Her skin went cold. She felt his presence before she glimpsed it.
In the darkest corner of the room, barely discernible, was a man’s too-lean figure tiredly slanted against the wall. His lanky legs were outstretched, peeking into the light of the room. Leta’s heart was in her throat.
“You can open it,” she half-asked Cyrus. “Open it — Cy — “
She felt Cyrus cross toward the console in the wall. After seconds of typing — Leta didn’t take her eyes off Ren — the door to her right unlocked with a clunk of metal.
Leta withdrew her hands from the glass and stepped to the door, and behind her she heard Cyrus say quietly, “We need to move quickly.”
– – – – – – – – – – – – – – – – – – – – – – – – – – – – – –
They had been talking about nothing, or nothing particularly memorable, when it happened. Leta had gotten in another row with her father, to nobody’s surprise, so that was the topic of conversation when Ren reluctantly slipped his legs out of her bed to retrieve his strewn clothes from the floor. He was in the middle of getting dressed and was saying, “Well, maybe you should go back to talk to him tonig–” when Leta sat up in bed and interrupted.
“I think we should get married.”
Ren froze in the act of pulling on his shirt. After a beat of silence, he lowered his arms hollowly and stared at her. “You what?”
Leta sat back against the headboard, the sheets gathered around her chest and bare freckled shoulders. “I think we should get married,” she repeated, her tone casual, but with a catch of seriousness in her voice. “Soon. It’s time.”
Ren eyed her very carefully for a moment, as if fearful for her sanity. “Leta,” he warned, “last time I brought up the m-word you almost smacked me. I believe your exact phrase was it’s ‘the most unholy institution–‘”
“I was in a bad mood that day?” Leta guessed, her expression somewhere between a wince and a smile. “I’m allowed to change my mind, yeah? I can do that?” There was a hint of nervousness in her smile, of uncertainty, and that was when Ren realized, amazingly, that she was not kidding.
– – – – – – – – – – – – – – – – – – – – – – – – – – – – – –
Cyrus was right. She had to hurry. They had no time to spare. She heeded his warning and her head nodded slightly, though her widened eyes were fixated upon the door as it slid open, allowing her inside the chamber. After a moment of hesitation — for some part of her was scared of what she would find — she stepped inside.
The furthest dark corner of the chamber held a young man. Not that he looked particularly young in this moment. His long legs were stretched out before him at an odd, unnatural angle, his hands lay uselessly steeped in his lap, his head tilted to the side, his temple pressed against the wall. A shadow covered his jaw, his eyes closed.
Clinically, objectively, Leta knew he was not sleeping, yet she knew he wasn’t dead, either. She couldn’t have guessed what kind of Society drugs he was under, except that they had effectively subdued their prisoner.
In their life together, she had never seen him even close to such a state.
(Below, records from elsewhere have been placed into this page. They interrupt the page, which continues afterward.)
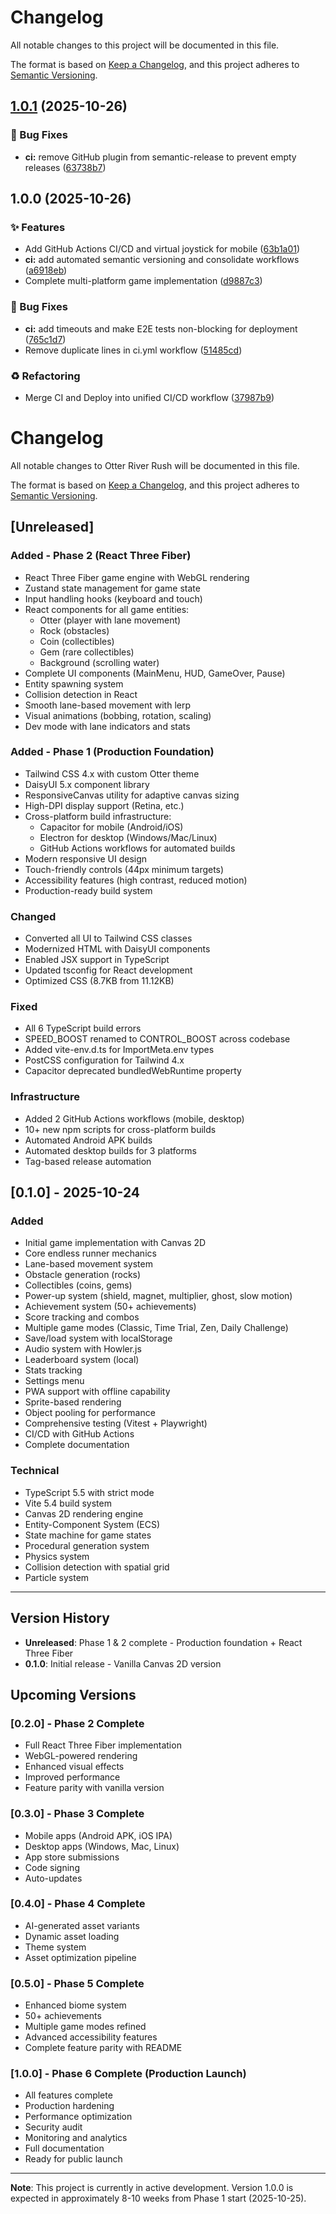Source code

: # Changelog

All notable changes to this project will be documented in this file.

The format is based on [Keep a Changelog](https://keepachangelog.com/en/1.0.0/),
and this project adheres to [Semantic Versioning](https://semver.org/spec/v2.0.0.html).

## [1.0.1](https://github.com/jbcom/otter-river-rush/compare/v1.0.0...v1.0.1) (2025-10-26)

### 🐛 Bug Fixes

* **ci:** remove GitHub plugin from semantic-release to prevent empty releases ([63738b7](https://github.com/jbcom/otter-river-rush/commit/63738b7a4cc4cbf1e335a3d17d420b59688dfc25))

## 1.0.0 (2025-10-26)

### ✨ Features

* Add GitHub Actions CI/CD and virtual joystick for mobile ([63b1a01](https://github.com/jbcom/otter-river-rush/commit/63b1a01487e8c2882463f2c7e500b8cee2edd49f))
* **ci:** add automated semantic versioning and consolidate workflows ([a6918eb](https://github.com/jbcom/otter-river-rush/commit/a6918eba7a41bb03d80415245dc5a65adbe3f935))
* Complete multi-platform game implementation ([d9887c3](https://github.com/jbcom/otter-river-rush/commit/d9887c32afe842030ae3f1563e84d1b5fcc3495a))

### 🐛 Bug Fixes

* **ci:** add timeouts and make E2E tests non-blocking for deployment ([765c1d7](https://github.com/jbcom/otter-river-rush/commit/765c1d7610212bb5a8e961be0c0b2d26984506e4))
* Remove duplicate lines in ci.yml workflow ([51485cd](https://github.com/jbcom/otter-river-rush/commit/51485cda249594b959269b1c6e32d1692fbef363))

### ♻️ Refactoring

* Merge CI and Deploy into unified CI/CD workflow ([37987b9](https://github.com/jbcom/otter-river-rush/commit/37987b90e57916f985d82b76ea3b6197c910f7c0))

# Changelog

All notable changes to Otter River Rush will be documented in this file.

The format is based on [Keep a Changelog](https://keepachangelog.com/en/1.0.0/),
and this project adheres to [Semantic Versioning](https://semver.org/spec/v2.0.0.html).

## [Unreleased]

### Added - Phase 2 (React Three Fiber)
- React Three Fiber game engine with WebGL rendering
- Zustand state management for game state
- Input handling hooks (keyboard and touch)
- React components for all game entities:
  - Otter (player with lane movement)
  - Rock (obstacles)
  - Coin (collectibles)
  - Gem (rare collectibles)
  - Background (scrolling water)
- Complete UI components (MainMenu, HUD, GameOver, Pause)
- Entity spawning system
- Collision detection in React
- Smooth lane-based movement with lerp
- Visual animations (bobbing, rotation, scaling)
- Dev mode with lane indicators and stats

### Added - Phase 1 (Production Foundation)
- Tailwind CSS 4.x with custom Otter theme
- DaisyUI 5.x component library
- ResponsiveCanvas utility for adaptive canvas sizing
- High-DPI display support (Retina, etc.)
- Cross-platform build infrastructure:
  - Capacitor for mobile (Android/iOS)
  - Electron for desktop (Windows/Mac/Linux)
  - GitHub Actions workflows for automated builds
- Modern responsive UI design
- Touch-friendly controls (44px minimum targets)
- Accessibility features (high contrast, reduced motion)
- Production-ready build system

### Changed
- Converted all UI to Tailwind CSS classes
- Modernized HTML with DaisyUI components
- Enabled JSX support in TypeScript
- Updated tsconfig for React development
- Optimized CSS (8.7KB from 11.12KB)

### Fixed
- All 6 TypeScript build errors
- SPEED_BOOST renamed to CONTROL_BOOST across codebase
- Added vite-env.d.ts for ImportMeta.env types
- PostCSS configuration for Tailwind 4.x
- Capacitor deprecated bundledWebRuntime property

### Infrastructure
- Added 2 GitHub Actions workflows (mobile, desktop)
- 10+ new npm scripts for cross-platform builds
- Automated Android APK builds
- Automated desktop builds for 3 platforms
- Tag-based release automation

## [0.1.0] - 2025-10-24

### Added
- Initial game implementation with Canvas 2D
- Core endless runner mechanics
- Lane-based movement system
- Obstacle generation (rocks)
- Collectibles (coins, gems)
- Power-up system (shield, magnet, multiplier, ghost, slow motion)
- Achievement system (50+ achievements)
- Score tracking and combos
- Multiple game modes (Classic, Time Trial, Zen, Daily Challenge)
- Save/load system with localStorage
- Audio system with Howler.js
- Leaderboard system (local)
- Stats tracking
- Settings menu
- PWA support with offline capability
- Sprite-based rendering
- Object pooling for performance
- Comprehensive testing (Vitest + Playwright)
- CI/CD with GitHub Actions
- Complete documentation

### Technical
- TypeScript 5.5 with strict mode
- Vite 5.4 build system
- Canvas 2D rendering engine
- Entity-Component System (ECS)
- State machine for game states
- Procedural generation system
- Physics system
- Collision detection with spatial grid
- Particle system

---

## Version History

- **Unreleased**: Phase 1 & 2 complete - Production foundation + React Three Fiber
- **0.1.0**: Initial release - Vanilla Canvas 2D version

## Upcoming Versions

### [0.2.0] - Phase 2 Complete
- Full React Three Fiber implementation
- WebGL-powered rendering
- Enhanced visual effects
- Improved performance
- Feature parity with vanilla version

### [0.3.0] - Phase 3 Complete
- Mobile apps (Android APK, iOS IPA)
- Desktop apps (Windows, Mac, Linux)
- App store submissions
- Code signing
- Auto-updates

### [0.4.0] - Phase 4 Complete
- AI-generated asset variants
- Dynamic asset loading
- Theme system
- Asset optimization pipeline

### [0.5.0] - Phase 5 Complete
- Enhanced biome system
- 50+ achievements
- Multiple game modes refined
- Advanced accessibility features
- Complete feature parity with README

### [1.0.0] - Phase 6 Complete (Production Launch)
- All features complete
- Production hardening
- Performance optimization
- Security audit
- Monitoring and analytics
- Full documentation
- Ready for public launch

---

**Note**: This project is currently in active development. Version 1.0.0 is expected in approximately 8-10 weeks from Phase 1 start (2025-10-25).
If Ren was anything, he was energetic. She could so easily picture how bright his eyes got when he was excited, how animatedly he talked with his hands when he found a topic that he liked — social causes. Quality beer. Or marrying her.
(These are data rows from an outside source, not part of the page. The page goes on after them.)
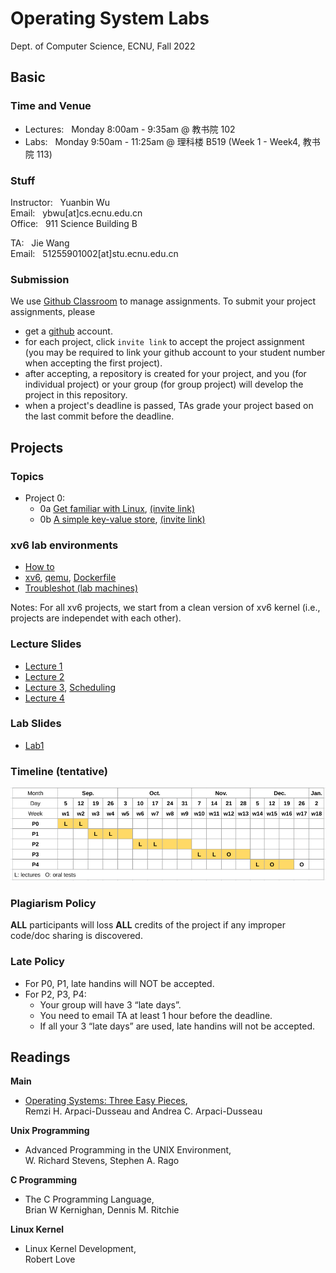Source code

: # Operating System Labs

Dept. of Computer Science, ECNU, Fall 2022

## Basic 

### Time and Venue

* Lectures: &nbsp;  Monday 8:00am - 9:35am @ 教书院 102
* Labs: &nbsp; Monday 9:50am - 11:25am @ 理科楼 B519 (Week 1 - Week4, 教书院 113)

### Stuff

Instructor: &nbsp; Yuanbin Wu  
Email: &nbsp; ybwu\[at\]cs.ecnu.edu.cn  
Office: &nbsp; 911 Science Building B

TA: &nbsp; Jie Wang  
Email: &nbsp; 51255901002\[at\]stu.ecnu.edu.cn

### Submission

We use [Github Classroom](https://classroom.github.com/) to manage assignments.
To submit your project assignments, please 
  - get a [github](https://www.github.com) account.
  - for each project, click ``invite link`` to accept the project assignment 
(you may be required to link your github account to your student number when accepting the first project).
  - after accepting, a repository is created for your project, and you (for individual project) or your group (for group project) will develop the project in this repository.
  - when a project's deadline is passed, TAs grade your project based on the last commit before the deadline.



## Projects

### Topics

* Project 0: 
  * 0a [Get familiar with Linux](../projects/linux/linux_warmup/), [(invite link)](https://classroom.github.com/a/2EFv7IL3)
  * 0b [A simple key-value store](../projects/linux/kv_store), [(invite link)](https://classroom.github.com/a/dKp6Y5z_)

<!--
* Project 1: 
  * 1a [A Unix Shell](../projects/linux/myshell/), [(invite link)](https://classroom.github.com/a/2ANYvHjH)
  * 1b [xv6 System Call](../projects/xv6/system_call/), [(invite link)](https://classroom.github.com/a/wekVha0B)

* Project 2: 
  * 2a [Dynamic Memory Allocation](../projects/linux/malloc/), [(invite link)](https://classroom.github.com/a/JN26diyr)
  * 2b [xv6 Scheduling](../projects/xv6/scheduling/), [(invite link)](https://classroom.github.com/a/NfEu1oj6)

* Project 3: 
  * 3a [Locks and Threads](../projects/linux/lock_thread/), [(invite link)](https://classroom.github.com/a/lgsuXdaD)
  * 3b [xv6 VM Layout](../projects/xv6/vmlayout/), [(invite link)](https://classroom.github.com/a/DQWnkkcL)

* Project 4: 
  - 4a [File Defragmentation](../projects/linux/defragmentation/), [(invite link)](https://classroom.github.com/a/ijOXoW3a)
  - 4b [xv6 Kernel Thread](../projects/xv6/thread/), [(invite link)](https://classroom.github.com/a/P3RglByW)
-->

### xv6 lab environments

- [How to](../xv6env/)
- [xv6](../xv6env/xv6.tar.gz), [qemu](../xv6env/qemu-6.828-2.9.0.tar.gz), [Dockerfile](../xv6env/Dockerfile)
- [Troubleshot (lab machines)](../xv6env/qemu-lab-install.pdf)


Notes: For all xv6 projects, we start from a clean version of xv6 kernel (i.e., projects are independet with each other). 

### Lecture Slides

* [Lecture 1](slides/lecture-1.pdf)
* [Lecture 2](slides/lecture-2.pdf)
* [Lecture 3](slides/lecture-3.pdf), [Scheduling](slides/Scheduling.pdf)
* [Lecture 4](slides/lecture-4.pdf)
<!--
* [Lecture 5](slides/lecture-5.pdf)
* [Lecture 6](slides/lecture-6.pdf)
* [Lecture 7](slides/lecture-7.pdf)
-->


### Lab Slides

* [Lab1](slides/lab-1.pdf)
<!--
* [Lab2 git](slides/lab2git.pdf)
* [Lab4 make](slides/lab4make.pdf)
-->


### Timeline (tentative)

 ![timeline](images/timeline.png)

### Plagiarism Policy

**ALL** participants will loss **ALL** credits of the project 
if any improper code/doc sharing is discovered.

### Late Policy

* For P0, P1, late handins will NOT be accepted.
* For P2, P3, P4:
    - Your group will have 3 “late days”.
    - You need to email TA at least 1 hour before the deadline.   
    - If all your 3 “late days” are used, late handins will not be accepted.


## Readings

**Main**

* [Operating Systems: Three Easy Pieces](http://pages.cs.wisc.edu/~remzi/OSTEP/),  
  Remzi H. Arpaci-Dusseau and Andrea C. Arpaci-Dusseau

**Unix Programming**

* Advanced Programming in the UNIX Environment,   
  W. Richard Stevens, Stephen A. Rago

**C Programming**

* The C Programming Language,  
  Brian W Kernighan, Dennis M. Ritchie

**Linux Kernel**

* Linux Kernel Development,  
  Robert Love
But nonetheless, it was him, it was undeniably Ren Calimore. Leta circled around him like a ghost, then drifted forward and crouched on her legs. Her trembling fingers came gently to his face as she filled her vision eagerly. There were some differences — his hair was longer and lifeless, no longer spiky and careless. Her fingertips passed over a scar near his temple that made her insides clench — but the narrow face, the thin lips, now dry and cracked. It really was him.
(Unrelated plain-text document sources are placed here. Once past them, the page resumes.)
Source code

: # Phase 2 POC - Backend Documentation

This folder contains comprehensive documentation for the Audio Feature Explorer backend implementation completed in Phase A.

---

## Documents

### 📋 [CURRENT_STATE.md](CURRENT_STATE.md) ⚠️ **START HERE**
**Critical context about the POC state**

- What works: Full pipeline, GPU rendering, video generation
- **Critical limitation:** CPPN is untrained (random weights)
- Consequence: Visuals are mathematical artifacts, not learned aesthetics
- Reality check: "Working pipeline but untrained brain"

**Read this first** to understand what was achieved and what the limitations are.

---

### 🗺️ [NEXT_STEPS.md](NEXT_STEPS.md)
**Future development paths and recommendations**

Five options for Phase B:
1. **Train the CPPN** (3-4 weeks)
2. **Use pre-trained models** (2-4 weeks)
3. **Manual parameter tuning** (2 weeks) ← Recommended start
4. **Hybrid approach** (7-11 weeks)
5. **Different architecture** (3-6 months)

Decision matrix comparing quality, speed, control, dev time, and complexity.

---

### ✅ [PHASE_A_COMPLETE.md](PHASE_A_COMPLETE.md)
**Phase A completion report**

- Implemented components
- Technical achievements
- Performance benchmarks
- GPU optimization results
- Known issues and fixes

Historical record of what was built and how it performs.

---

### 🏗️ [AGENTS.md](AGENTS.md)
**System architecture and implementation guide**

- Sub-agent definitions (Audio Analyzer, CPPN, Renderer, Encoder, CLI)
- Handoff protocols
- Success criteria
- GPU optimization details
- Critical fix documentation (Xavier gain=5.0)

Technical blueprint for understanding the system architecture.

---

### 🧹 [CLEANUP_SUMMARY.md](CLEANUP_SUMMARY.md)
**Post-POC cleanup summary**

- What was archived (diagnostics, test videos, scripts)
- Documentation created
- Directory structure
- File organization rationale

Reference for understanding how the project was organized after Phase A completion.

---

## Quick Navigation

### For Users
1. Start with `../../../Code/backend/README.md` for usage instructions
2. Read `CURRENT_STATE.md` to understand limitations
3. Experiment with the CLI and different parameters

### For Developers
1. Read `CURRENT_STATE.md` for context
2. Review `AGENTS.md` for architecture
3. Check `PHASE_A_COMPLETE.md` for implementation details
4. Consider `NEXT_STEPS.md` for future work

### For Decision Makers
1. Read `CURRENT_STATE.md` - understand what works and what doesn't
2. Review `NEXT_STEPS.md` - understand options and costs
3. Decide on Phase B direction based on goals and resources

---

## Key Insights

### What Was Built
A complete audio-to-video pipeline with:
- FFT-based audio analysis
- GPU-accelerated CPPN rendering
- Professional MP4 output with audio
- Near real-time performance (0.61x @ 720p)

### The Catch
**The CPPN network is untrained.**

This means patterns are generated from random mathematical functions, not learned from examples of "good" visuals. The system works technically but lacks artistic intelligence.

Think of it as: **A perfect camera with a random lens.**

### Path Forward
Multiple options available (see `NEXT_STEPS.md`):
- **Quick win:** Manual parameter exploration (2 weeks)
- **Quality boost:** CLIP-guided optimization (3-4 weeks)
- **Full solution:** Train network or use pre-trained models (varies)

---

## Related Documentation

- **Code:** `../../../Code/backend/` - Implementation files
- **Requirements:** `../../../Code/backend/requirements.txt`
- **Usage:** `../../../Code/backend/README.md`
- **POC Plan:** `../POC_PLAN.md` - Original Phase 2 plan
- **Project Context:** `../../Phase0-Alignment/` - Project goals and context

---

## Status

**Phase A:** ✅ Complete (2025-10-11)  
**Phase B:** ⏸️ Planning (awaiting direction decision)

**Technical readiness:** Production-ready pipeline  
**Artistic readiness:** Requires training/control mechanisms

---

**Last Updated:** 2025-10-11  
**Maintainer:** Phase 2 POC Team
“Hey,” she breathed softly, her thumb passing past his cheek. She was not able to pinpoint the exact moment her eyes started to swim with tears, but perhaps it was when Ren weakly twitched, instinctively, still, at the sound of her voice. “Hey — “
For a moment, his expression simply stirred with darkness, his head inclined so his eyes could crack open to look at her. Finally, recognition along with confusion passed over the lines of his tired face.